Minh of Thu Duc City, Ho Chi Minh City, is also stuck with two villas that cost VND27 billion and slated for delivery next year in Dong Nai.

He borrowed from two banks and was paying principal and interest on one loan since the developer subsidized interest on the other.

But recently the developer stopped paying the interest of 9% and so Minh has to pay that too.

In recent months he has had to sell his family gold and borrow money from relatives to pay the banks.

He said: "I bought the two villas, planning to sell one when prices increase and keeping the other. But their prices have decreased by 20-25% and nobody wants to buy. I have to pay hundreds of millions of dong a month. I want to cut my losses now. I cannot take it any more."

It is the same story in locality after locality.

The prices of agricultural lands in Lam Dong have fallen by 30-40%, even 50%, but there are no buyers.

Hong, a construction contractor in Bao Loc city, said agricultural lands fetched speculators profits of VND2-3 billion in just a couple of months in 2020-21 and early 2022, but there have been few transactions since the second quarter of last year.

"People own hectares of land, but have no cash.
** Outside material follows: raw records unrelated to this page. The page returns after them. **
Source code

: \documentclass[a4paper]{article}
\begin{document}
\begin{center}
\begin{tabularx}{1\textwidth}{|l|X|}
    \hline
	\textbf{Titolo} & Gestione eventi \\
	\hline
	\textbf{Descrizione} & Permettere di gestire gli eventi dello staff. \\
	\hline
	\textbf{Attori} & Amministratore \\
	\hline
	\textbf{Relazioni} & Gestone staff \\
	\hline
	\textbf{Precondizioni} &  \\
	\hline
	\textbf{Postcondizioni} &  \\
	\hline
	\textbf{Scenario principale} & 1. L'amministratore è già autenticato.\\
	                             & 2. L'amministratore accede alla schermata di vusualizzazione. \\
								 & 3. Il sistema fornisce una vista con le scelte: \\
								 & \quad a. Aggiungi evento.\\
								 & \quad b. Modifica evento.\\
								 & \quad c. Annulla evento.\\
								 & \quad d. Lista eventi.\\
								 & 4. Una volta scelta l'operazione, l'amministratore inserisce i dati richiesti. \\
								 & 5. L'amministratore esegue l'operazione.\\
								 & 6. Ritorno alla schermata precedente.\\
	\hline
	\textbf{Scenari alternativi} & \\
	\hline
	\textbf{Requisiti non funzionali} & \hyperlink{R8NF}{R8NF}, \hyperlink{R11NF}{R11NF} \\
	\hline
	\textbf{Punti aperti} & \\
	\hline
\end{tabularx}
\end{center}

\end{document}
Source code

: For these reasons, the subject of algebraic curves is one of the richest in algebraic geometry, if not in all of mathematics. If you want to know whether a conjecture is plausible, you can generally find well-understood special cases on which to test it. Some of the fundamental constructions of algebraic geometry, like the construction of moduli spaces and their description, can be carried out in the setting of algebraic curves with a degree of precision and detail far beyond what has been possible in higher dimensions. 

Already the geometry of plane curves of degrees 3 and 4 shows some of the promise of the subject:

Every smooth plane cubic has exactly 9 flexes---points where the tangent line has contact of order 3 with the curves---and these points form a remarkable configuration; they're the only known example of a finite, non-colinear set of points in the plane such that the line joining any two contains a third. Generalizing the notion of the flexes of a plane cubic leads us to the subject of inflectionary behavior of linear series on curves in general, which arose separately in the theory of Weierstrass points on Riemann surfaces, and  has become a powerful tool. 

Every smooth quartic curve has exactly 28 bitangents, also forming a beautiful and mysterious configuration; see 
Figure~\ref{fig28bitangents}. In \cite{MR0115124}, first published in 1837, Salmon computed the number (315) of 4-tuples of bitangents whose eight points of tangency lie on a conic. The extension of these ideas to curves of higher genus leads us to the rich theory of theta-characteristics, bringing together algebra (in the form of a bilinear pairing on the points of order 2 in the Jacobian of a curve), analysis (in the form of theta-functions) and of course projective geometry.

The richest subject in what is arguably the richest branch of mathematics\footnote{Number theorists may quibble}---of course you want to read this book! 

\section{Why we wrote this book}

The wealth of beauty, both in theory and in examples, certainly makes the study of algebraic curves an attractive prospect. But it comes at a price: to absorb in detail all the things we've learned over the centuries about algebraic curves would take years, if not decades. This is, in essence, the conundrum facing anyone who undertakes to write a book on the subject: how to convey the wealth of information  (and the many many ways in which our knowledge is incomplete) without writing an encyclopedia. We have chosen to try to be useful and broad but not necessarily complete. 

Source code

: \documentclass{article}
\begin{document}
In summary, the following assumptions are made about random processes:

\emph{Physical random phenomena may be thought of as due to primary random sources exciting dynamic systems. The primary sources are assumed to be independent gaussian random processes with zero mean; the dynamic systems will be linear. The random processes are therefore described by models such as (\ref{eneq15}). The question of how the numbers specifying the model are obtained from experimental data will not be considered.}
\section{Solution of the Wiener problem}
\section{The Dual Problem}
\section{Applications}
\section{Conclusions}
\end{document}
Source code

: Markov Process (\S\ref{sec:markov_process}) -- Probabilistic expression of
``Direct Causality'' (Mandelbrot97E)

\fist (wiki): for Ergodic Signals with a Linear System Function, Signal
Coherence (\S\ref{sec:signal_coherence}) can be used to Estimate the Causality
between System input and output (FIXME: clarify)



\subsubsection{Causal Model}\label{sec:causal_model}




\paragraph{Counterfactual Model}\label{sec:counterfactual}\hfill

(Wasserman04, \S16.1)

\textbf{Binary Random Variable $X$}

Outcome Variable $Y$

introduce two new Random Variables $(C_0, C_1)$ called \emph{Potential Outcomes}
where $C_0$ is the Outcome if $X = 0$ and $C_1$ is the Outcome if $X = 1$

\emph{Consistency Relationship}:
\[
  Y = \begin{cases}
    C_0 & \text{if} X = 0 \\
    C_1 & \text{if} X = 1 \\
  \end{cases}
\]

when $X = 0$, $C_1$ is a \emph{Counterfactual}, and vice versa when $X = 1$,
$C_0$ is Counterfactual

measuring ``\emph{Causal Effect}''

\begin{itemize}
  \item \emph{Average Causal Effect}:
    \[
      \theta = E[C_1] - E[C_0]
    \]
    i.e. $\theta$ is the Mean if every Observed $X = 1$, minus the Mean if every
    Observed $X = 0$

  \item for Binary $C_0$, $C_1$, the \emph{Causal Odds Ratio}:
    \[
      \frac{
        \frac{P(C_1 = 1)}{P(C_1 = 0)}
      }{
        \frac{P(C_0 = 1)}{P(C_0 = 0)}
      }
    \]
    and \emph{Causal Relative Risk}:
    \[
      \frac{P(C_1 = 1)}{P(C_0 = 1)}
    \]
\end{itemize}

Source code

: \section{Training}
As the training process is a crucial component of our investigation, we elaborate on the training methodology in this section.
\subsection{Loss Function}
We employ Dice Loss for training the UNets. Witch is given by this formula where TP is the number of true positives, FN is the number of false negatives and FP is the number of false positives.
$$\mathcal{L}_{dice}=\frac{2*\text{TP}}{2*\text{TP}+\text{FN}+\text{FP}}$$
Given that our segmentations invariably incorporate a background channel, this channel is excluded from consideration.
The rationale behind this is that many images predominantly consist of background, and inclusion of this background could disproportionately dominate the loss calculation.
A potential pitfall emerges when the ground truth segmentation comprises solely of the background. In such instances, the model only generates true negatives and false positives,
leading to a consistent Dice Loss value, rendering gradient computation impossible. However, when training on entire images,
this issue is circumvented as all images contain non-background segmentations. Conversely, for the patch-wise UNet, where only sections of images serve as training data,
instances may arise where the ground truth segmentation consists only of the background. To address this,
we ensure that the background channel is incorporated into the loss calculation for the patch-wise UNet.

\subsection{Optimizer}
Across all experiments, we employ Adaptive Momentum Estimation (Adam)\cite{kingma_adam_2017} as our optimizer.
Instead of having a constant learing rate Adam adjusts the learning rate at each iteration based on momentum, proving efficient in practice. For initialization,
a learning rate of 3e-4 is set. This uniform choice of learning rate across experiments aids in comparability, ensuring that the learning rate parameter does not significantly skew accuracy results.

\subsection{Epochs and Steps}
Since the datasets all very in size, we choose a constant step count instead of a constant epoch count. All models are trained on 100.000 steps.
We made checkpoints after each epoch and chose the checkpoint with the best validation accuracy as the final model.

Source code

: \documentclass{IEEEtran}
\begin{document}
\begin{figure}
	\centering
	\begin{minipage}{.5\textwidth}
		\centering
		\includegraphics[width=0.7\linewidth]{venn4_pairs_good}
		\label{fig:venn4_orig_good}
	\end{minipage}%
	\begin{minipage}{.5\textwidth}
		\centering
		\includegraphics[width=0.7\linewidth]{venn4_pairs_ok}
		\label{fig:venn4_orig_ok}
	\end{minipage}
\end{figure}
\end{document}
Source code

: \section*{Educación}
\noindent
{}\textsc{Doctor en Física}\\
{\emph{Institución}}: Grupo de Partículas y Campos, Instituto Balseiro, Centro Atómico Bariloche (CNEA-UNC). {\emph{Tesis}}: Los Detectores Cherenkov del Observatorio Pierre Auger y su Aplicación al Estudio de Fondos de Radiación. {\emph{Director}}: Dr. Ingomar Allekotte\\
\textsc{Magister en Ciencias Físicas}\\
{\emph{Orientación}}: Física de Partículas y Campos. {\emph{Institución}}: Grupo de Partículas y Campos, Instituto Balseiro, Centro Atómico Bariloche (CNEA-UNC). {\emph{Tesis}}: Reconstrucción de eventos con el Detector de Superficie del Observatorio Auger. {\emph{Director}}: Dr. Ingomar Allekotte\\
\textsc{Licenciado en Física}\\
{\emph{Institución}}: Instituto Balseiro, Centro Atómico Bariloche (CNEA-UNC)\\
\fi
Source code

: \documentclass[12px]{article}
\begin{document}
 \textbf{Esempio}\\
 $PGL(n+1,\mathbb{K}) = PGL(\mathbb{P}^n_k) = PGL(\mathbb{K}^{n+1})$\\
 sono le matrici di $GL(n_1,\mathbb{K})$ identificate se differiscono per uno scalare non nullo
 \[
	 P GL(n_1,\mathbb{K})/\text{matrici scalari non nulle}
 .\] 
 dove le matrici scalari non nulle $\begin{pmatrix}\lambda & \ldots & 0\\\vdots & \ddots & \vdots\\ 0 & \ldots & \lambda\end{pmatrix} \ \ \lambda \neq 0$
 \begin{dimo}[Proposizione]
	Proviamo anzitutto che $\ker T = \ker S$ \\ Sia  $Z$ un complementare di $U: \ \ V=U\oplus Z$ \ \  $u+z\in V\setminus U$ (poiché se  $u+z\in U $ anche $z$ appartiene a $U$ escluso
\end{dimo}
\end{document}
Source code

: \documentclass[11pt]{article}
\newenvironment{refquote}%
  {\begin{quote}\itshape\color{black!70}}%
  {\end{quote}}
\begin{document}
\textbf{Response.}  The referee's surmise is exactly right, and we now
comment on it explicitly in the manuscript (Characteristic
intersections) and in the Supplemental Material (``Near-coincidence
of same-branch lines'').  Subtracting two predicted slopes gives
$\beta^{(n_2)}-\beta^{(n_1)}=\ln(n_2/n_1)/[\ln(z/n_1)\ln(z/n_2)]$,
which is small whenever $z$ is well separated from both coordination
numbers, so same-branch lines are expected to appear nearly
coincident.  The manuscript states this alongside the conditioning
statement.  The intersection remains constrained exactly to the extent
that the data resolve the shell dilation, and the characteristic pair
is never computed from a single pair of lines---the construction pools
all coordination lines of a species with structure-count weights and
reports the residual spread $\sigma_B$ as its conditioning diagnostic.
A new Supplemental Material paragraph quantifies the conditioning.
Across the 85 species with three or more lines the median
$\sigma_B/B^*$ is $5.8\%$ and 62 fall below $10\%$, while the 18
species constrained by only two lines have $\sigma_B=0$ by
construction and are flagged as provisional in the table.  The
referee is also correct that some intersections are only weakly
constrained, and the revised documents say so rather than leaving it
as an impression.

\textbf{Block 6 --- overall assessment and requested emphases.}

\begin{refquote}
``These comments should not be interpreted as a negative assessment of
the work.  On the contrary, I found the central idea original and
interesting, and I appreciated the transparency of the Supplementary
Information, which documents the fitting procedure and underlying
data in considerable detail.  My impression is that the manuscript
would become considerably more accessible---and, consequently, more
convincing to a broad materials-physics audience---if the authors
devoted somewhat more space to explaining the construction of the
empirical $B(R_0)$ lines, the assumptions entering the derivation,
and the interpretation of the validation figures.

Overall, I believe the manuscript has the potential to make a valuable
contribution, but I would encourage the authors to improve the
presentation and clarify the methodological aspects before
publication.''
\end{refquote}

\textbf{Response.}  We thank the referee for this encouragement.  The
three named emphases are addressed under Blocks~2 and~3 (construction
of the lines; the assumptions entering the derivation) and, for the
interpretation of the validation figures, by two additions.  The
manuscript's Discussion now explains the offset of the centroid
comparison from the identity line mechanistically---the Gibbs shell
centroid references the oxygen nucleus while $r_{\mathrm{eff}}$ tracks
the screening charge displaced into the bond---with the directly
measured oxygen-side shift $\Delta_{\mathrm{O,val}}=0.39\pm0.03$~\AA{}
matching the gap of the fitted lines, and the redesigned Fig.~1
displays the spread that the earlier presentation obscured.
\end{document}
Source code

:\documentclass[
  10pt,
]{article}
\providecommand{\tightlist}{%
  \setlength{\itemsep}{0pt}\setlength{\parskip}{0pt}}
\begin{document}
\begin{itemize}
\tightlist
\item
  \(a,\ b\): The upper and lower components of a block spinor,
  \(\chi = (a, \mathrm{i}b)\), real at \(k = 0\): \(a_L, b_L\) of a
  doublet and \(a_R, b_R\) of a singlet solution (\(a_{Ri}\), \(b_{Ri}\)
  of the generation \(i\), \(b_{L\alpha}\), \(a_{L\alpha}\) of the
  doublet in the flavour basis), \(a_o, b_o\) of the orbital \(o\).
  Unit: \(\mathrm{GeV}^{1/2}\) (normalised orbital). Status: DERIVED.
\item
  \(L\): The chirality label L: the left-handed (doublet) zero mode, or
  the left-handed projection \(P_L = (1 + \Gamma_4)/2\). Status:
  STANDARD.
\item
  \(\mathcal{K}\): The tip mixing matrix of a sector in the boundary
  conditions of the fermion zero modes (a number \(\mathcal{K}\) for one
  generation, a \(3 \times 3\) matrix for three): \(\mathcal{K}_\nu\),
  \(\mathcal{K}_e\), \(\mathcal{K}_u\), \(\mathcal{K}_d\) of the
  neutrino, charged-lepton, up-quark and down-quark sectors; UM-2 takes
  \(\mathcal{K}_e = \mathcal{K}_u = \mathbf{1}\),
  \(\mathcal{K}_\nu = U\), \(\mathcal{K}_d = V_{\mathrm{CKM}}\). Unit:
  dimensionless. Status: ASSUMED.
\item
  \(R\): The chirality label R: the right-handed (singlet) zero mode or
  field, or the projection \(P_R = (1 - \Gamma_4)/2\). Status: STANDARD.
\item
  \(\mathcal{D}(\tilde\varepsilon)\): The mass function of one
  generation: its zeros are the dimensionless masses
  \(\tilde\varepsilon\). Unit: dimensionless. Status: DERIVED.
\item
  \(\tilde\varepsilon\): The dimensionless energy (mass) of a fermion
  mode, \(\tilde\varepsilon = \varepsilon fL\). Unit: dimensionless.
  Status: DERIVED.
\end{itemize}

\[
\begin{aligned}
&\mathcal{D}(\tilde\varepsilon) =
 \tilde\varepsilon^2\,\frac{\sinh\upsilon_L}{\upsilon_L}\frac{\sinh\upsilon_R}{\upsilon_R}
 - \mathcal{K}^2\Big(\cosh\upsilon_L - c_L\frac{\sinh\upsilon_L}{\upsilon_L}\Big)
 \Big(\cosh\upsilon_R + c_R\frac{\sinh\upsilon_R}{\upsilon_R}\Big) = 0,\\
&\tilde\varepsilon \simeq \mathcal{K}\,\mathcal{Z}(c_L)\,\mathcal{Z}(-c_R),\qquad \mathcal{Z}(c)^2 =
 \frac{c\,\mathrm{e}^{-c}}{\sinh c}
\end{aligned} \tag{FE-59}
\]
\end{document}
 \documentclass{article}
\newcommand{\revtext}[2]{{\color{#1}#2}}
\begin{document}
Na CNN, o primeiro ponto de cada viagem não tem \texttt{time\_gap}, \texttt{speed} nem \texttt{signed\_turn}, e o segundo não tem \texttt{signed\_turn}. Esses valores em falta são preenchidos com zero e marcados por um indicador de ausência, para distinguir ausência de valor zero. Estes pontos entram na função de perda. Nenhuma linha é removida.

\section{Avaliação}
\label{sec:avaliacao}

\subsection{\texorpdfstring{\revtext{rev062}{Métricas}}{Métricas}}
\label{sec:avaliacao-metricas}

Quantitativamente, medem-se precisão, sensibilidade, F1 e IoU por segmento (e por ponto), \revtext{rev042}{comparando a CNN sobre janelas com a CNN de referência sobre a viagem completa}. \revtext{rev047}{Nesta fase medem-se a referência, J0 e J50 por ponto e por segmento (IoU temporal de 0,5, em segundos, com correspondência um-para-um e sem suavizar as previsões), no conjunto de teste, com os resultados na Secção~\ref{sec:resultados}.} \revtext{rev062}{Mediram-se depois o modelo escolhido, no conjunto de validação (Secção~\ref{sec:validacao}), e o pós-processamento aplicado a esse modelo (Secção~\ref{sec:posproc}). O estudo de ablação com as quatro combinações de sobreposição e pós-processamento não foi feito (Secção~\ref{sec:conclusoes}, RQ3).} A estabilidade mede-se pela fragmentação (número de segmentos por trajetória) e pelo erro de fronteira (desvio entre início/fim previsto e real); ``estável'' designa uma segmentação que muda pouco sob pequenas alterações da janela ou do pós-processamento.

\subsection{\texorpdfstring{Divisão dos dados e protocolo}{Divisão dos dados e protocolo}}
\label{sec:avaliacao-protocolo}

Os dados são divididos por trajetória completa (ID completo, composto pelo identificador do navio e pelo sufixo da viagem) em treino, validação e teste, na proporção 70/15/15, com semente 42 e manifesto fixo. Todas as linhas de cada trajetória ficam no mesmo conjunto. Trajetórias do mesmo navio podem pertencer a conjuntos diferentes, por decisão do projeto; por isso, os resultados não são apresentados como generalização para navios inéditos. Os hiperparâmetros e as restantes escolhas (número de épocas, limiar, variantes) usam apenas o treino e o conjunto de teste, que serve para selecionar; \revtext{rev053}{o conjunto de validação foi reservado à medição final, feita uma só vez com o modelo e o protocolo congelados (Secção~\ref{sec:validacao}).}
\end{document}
They offer to sell lands at losses but nobody is buying. Creditors, including banks, are foreclosing."

Huynh Phuoc Nghia of business consultancy GIBC said: "This is an inevitable consequence of excessive investment and use of financial leverage."

Speculators obtain large loans and are left holding their assets and debts when the economy and property market tank, he said.

"This scenario is not new. It has been repeated many times cyclically."

The market has shown no signs of recovery, the economic difficulties might prolong and interest rates are unlikely to fall sharply, and so investors with financial leverage have to shoulder a bigger burden in the near future, he warned.

The property sell-off season would not end any time soon, he warned.